== RECORDS ==

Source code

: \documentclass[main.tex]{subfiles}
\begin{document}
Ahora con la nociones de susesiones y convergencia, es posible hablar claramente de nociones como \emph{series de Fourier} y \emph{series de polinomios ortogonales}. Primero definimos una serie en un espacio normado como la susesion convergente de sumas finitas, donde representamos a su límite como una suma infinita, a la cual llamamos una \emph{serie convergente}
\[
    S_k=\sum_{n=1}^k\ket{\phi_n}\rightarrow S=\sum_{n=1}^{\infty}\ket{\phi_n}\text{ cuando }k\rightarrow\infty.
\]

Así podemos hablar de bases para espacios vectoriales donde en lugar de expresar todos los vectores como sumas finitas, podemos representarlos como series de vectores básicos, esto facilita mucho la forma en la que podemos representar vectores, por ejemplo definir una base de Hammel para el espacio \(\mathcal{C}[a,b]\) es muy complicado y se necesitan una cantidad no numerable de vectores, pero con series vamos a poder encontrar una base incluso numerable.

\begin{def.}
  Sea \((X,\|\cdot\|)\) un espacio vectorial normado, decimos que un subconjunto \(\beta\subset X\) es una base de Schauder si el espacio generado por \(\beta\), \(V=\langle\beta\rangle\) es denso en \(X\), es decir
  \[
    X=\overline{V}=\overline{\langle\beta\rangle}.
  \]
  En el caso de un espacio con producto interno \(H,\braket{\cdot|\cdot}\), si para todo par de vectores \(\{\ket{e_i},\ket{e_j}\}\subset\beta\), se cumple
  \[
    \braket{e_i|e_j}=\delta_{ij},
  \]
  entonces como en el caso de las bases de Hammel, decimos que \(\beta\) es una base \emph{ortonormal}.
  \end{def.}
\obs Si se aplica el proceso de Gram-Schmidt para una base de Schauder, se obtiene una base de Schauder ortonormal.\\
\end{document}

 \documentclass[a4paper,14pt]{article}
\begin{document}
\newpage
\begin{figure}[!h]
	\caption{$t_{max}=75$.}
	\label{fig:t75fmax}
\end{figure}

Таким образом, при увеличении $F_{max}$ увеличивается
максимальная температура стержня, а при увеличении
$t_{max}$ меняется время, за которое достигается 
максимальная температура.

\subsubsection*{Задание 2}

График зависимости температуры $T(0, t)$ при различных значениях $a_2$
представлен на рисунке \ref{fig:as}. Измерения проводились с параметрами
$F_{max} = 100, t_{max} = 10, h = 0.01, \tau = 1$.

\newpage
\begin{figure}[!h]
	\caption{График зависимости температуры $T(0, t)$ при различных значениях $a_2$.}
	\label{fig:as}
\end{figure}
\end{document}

===

**WORK TASK:**
Exactly how many lines in the data above hold "температуры"? State that number only.

**ANSWER BOX:**
2